Sono certo che il Signore continuerà l’opera sua e la porterà a compimento.
Vi confesso che io porto un desiderio nel profondo del mio cuore e che continuamente pongo dinanzi al Signore: che possa ritornare la Chiesa che emerge dagli scritti del Nuovo Testamento, la Chiesa dei primi secoli: la Chiesa, come luogo per rinascere, luogo dove l’uomo può sperimentare la infinita tenerezza di Dio nei confronti della sua sofferenza, dove, finalmente, essere cristiano significhi rompere drasticamente e definitivamente con il “mondo”.
Una Chiesa capace di scrollarsi di dosso tutta l’impalcatura religiosa che l’appesantisce, perché possa emergere in tutto il suo splendore la bellezza dell’esperienza battesimale, la bellezza della vita senza la morte.
Attualmente sembra un sogno impossibile. Ma Dio rende possibile l’impossibile. Nella resurrezione di Gesù Cristo non succede proprio questo, che Dio rende possibile l’impossibile?
Allora il nostro desiderio diventa una speranza ben fondata.
Solo una Chiesa in cui nella vita dei cristiani si manifesta la vittoria sulla morte, può interpellare il mondo moderno, post-cristiano.
Ho cercato di darvi in questi anni quello che il Signore mi ha dato. Con tutte le mie povere forze.
Ma quanto il Signore mi ha dato é arrivato a voi passando attraverso la mia fragilità ed il mio peccato. Di questo chiedo perdono a Dio e a tutti voi.

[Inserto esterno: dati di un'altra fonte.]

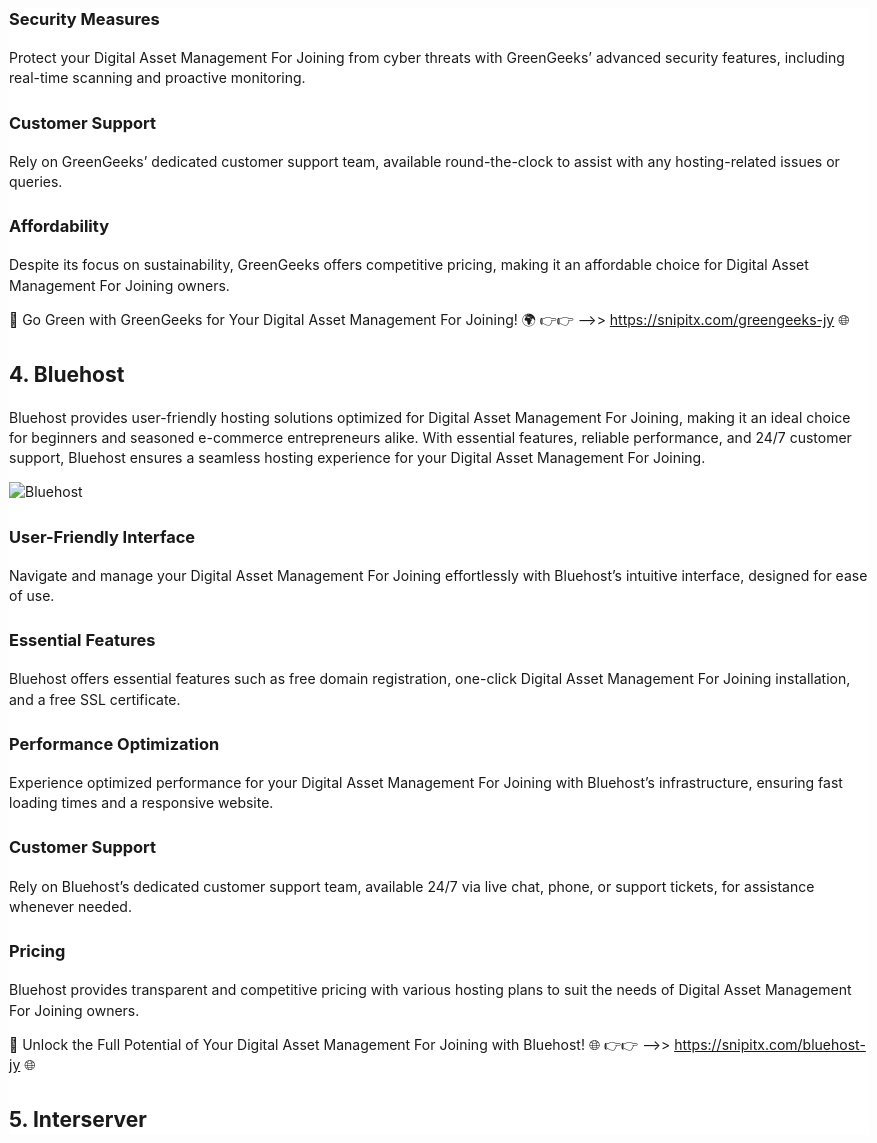 ### Security Measures
Protect your Digital Asset Management For Joining from cyber threats with GreenGeeks’ advanced security features, including real-time scanning and proactive monitoring.

### Customer Support
Rely on GreenGeeks’ dedicated customer support team, available round-the-clock to assist with any hosting-related issues or queries.

### Affordability
Despite its focus on sustainability, GreenGeeks offers competitive pricing, making it an affordable choice for Digital Asset Management For Joining owners.

🌿 Go Green with GreenGeeks for Your Digital Asset Management For Joining! 🌍
👉👉 -->> https://snipitx.com/greengeeks-jy 🌐

## 4. Bluehost

Bluehost provides user-friendly hosting solutions optimized for Digital Asset Management For Joining, making it an ideal choice for beginners and seasoned e-commerce entrepreneurs alike. With essential features, reliable performance, and 24/7 customer support, Bluehost ensures a seamless hosting experience for your Digital Asset Management For Joining.

![Bluehost](https://i.imgur.com/PasFF9E.jpeg "Bluehost Hosting")

### User-Friendly Interface
Navigate and manage your Digital Asset Management For Joining effortlessly with Bluehost’s intuitive interface, designed for ease of use.

### Essential Features
Bluehost offers essential features such as free domain registration, one-click Digital Asset Management For Joining installation, and a free SSL certificate.

### Performance Optimization
Experience optimized performance for your Digital Asset Management For Joining with Bluehost’s infrastructure, ensuring fast loading times and a responsive website.

### Customer Support
Rely on Bluehost’s dedicated customer support team, available 24/7 via live chat, phone, or support tickets, for assistance whenever needed.

### Pricing
Bluehost provides transparent and competitive pricing with various hosting plans to suit the needs of Digital Asset Management For Joining owners.

🚀 Unlock the Full Potential of Your Digital Asset Management For Joining with Bluehost! 🌐
👉👉 -->> https://snipitx.com/bluehost-jy 🌐

## 5. Interserver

Vi lascio con un cuore libero. Non appesantito da recriminazioni, da dubbi, da rancori verso qualcuno. Nessuno deve sentirsi debitore nei miei confronti.
Se penso alla misericordia che Dio ha avuto con me, a quante volte mi ha perdonato, a quante volte mi ha rialzato, a quante volte mi ha evitato che io mi perdessi irrimediabilmente, non posso incontrare i miei fratelli che nella misericordia.
Ho solo motivi per ringraziare il Signore.
Vi lascio con la certezza che la nostra storia la conduce il Signore e con la consapevolezza di potere rimanere in una comunione profonda tra noi: sia io che vado via, sia voi che rimanete qui, saremo insieme tra le braccia di Dio.
E’ stato un bene che io non sia andato dove volevo andare, e sia approdato dove non volevo andare
Vi ringrazio tutti di vero cuore per l’affetto che in questi anni mi avete mostrato, la benevolenza con la quale mi avete sostenuto e incoraggiato. Ringrazio quanti in svariate maniere mi avete collaborato. Mi sarebbe difficile ricordarvi singolarmente. Il Signore lo sa.
Un grazie riconoscente ai Vescovi di questa Diocesi, Mons. Garsia prima, e Mons. Russotto poi, ed a tutto il clero per avermi accolto sempre con simpatia. Ho avuto l’onore di fare parte del Consiglio pastorale diocesano, eletto dal clero e di essere stato chiamato a servire la Diocesi come Direttore spirituale del Seminario per un anno. Ne posso dimenticare la fiducia accordatami dall’attuale Vescovo inviandomi quattro Diaconi a fare esperienza nella nostra parrocchia.
Un grazie particolare anche ai miei confratelli che mi hanno accompagnato in questo lungo cammino, specialmente a quelli qui presenti, P. Zaccaria, P. Ernesto, fra Michelangelo, fra’ Rafael, ed in particolare al mio omonimo P. Vincenzo, che in quanto vice-parroco ha portato maggiormente il peso del lavoro pastorale durante la mia malattia. A tutti loro auguro ogni bene e che il Signore li accompagni nel loro servizio alla nostra comunità parrocchiale. Pace e Bene!